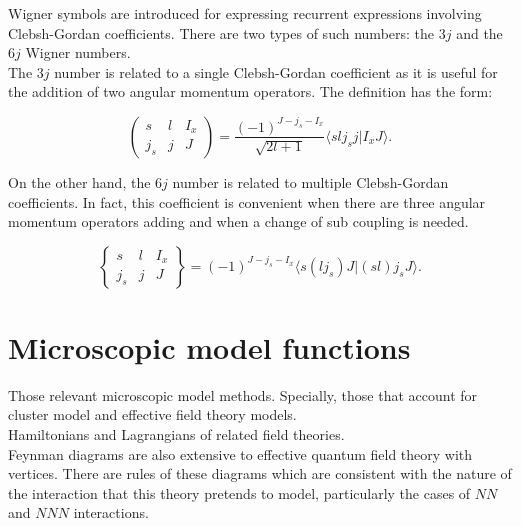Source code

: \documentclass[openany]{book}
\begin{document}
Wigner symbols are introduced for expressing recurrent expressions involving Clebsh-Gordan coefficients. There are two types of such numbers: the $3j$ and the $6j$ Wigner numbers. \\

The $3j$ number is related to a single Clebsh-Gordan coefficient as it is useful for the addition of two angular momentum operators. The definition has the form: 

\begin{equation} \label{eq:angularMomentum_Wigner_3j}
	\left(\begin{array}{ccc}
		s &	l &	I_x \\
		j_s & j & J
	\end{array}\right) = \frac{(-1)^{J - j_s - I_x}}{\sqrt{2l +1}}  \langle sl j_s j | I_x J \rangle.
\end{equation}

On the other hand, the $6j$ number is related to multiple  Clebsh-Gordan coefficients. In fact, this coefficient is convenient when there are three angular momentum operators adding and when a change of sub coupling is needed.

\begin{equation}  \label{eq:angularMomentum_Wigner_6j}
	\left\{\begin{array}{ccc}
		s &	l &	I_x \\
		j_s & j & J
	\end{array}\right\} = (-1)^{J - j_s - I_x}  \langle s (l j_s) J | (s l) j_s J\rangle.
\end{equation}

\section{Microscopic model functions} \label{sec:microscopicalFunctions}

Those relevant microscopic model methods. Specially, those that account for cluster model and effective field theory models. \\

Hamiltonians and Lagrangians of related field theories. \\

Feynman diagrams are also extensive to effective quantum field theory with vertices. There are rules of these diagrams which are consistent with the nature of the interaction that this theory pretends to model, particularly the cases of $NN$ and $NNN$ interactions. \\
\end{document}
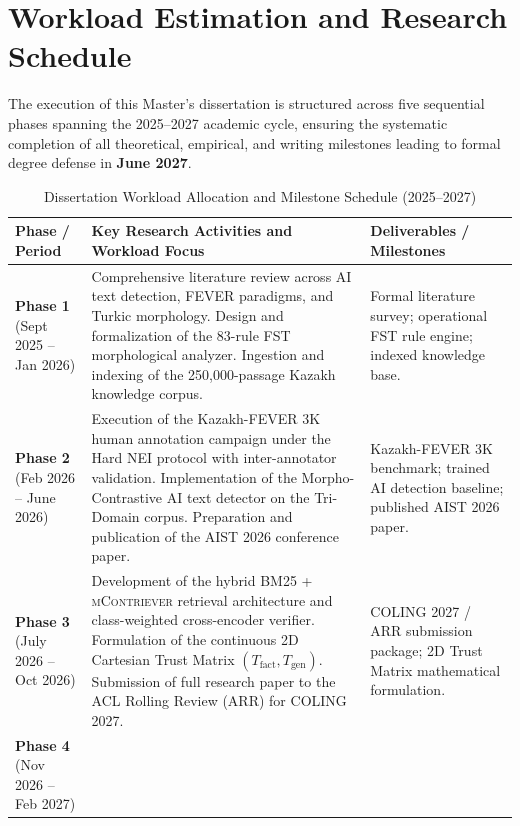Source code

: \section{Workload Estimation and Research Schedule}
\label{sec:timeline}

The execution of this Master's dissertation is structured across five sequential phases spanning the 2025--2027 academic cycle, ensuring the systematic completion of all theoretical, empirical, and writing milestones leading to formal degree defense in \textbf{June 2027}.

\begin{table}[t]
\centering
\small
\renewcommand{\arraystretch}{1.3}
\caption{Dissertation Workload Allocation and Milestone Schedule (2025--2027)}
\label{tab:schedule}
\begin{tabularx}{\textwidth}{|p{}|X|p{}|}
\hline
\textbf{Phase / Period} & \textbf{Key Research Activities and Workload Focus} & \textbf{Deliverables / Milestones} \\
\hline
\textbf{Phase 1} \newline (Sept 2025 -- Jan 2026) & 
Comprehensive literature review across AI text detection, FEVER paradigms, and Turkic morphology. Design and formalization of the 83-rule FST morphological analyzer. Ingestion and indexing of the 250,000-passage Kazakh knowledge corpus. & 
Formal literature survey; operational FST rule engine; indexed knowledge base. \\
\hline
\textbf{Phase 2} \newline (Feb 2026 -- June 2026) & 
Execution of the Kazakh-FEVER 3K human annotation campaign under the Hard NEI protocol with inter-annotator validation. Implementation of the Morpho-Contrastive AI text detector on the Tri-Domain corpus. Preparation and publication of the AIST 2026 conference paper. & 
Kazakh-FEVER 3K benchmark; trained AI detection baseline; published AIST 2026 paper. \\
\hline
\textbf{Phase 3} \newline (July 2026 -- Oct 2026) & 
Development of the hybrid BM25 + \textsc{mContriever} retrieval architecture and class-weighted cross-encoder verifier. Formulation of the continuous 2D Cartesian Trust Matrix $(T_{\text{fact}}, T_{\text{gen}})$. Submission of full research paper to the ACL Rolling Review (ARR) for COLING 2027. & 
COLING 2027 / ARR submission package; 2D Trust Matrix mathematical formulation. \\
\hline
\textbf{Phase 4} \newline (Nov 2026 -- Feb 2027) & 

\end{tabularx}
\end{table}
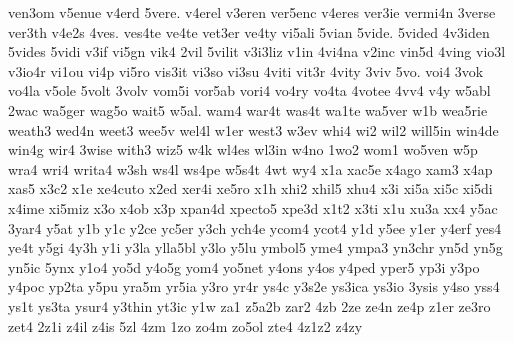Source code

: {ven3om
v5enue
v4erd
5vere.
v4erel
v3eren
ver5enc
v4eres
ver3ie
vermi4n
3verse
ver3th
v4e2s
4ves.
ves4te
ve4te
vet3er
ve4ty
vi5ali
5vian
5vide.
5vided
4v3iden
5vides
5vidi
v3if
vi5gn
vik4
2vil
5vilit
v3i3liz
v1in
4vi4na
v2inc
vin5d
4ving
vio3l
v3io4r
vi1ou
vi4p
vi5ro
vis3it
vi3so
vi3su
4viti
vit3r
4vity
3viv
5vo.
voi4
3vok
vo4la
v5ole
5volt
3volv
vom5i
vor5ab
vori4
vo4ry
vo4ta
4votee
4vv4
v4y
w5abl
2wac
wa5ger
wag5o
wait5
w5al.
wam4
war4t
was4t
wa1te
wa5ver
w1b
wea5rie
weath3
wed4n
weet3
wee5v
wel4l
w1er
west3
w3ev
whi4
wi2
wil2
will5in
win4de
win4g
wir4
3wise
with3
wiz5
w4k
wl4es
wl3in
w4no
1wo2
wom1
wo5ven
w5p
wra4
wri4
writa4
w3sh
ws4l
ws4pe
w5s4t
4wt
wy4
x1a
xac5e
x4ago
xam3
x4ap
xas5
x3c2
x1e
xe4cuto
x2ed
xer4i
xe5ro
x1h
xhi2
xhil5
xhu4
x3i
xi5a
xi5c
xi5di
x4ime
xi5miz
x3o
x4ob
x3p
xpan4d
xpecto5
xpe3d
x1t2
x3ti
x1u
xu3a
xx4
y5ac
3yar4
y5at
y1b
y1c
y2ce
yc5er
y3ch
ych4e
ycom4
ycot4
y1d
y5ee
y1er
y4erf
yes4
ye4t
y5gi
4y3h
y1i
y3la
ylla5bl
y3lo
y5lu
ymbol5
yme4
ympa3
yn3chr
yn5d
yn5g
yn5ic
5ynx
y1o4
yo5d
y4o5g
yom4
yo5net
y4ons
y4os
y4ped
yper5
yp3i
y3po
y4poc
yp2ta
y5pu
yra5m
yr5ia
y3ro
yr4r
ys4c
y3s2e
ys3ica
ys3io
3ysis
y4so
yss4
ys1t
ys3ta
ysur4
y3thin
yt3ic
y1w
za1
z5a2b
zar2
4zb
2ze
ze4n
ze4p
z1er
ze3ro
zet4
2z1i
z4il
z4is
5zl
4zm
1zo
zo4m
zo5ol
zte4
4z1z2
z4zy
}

▶ **WORK REQUEST**
Tally up how many lines in the preceding listing contain the word "langle". Give nothing but the number.

▶ **TASK RESPONSE**
2